Task instructions » Count the lines below that include the word "figure", then give that number and no other words.

Start of Data for this exercise

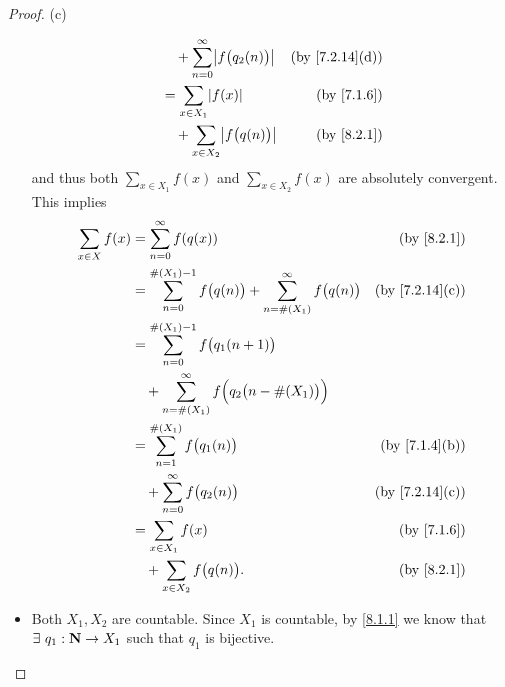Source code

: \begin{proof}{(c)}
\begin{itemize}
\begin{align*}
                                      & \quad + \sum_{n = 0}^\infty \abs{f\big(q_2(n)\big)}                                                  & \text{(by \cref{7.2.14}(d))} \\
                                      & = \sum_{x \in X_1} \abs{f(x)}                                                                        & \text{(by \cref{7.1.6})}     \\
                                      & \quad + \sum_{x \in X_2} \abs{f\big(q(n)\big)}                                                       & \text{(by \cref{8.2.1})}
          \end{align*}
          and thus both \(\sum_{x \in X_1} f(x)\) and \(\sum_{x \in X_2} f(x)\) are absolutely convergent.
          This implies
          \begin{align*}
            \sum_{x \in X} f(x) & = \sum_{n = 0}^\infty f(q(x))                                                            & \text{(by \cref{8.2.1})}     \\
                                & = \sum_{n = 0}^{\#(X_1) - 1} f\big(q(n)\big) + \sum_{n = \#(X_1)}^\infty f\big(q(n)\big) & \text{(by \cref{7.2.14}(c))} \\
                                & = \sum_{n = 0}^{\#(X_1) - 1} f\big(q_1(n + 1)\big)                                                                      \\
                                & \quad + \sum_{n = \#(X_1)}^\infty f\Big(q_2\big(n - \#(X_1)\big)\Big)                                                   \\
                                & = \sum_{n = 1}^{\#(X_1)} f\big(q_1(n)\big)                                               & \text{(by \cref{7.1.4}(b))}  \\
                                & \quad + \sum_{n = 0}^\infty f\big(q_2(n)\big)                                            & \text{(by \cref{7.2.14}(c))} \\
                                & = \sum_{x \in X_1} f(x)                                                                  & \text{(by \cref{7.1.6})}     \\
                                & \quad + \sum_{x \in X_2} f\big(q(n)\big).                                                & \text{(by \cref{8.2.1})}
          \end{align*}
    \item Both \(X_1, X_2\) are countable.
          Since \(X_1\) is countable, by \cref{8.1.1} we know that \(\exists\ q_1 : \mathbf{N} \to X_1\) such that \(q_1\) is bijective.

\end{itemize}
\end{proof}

End of Data for this exercise
Start of Data for this exercise

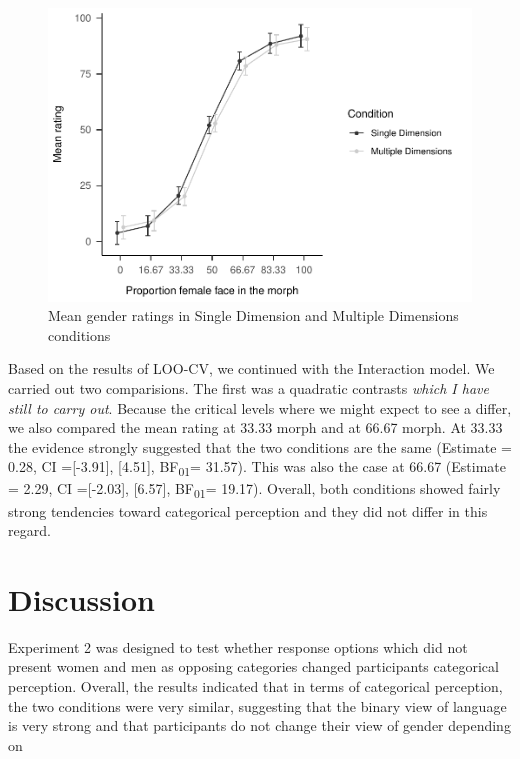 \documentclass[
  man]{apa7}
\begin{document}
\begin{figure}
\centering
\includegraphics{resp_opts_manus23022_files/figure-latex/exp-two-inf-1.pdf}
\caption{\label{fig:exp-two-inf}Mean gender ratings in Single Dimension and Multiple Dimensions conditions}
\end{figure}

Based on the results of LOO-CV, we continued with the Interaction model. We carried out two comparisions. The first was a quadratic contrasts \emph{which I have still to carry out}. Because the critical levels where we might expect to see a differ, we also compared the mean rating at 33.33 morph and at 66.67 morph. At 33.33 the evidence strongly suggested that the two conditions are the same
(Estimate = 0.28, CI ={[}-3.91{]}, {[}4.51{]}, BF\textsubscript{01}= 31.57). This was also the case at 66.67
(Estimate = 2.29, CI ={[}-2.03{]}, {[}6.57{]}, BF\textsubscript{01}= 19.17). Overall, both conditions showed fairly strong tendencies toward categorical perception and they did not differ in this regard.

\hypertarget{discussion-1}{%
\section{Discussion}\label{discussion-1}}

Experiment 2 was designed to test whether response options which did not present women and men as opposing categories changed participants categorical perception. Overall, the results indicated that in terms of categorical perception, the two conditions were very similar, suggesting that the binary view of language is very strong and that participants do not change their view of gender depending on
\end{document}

End of Data for this exercise

Output » 3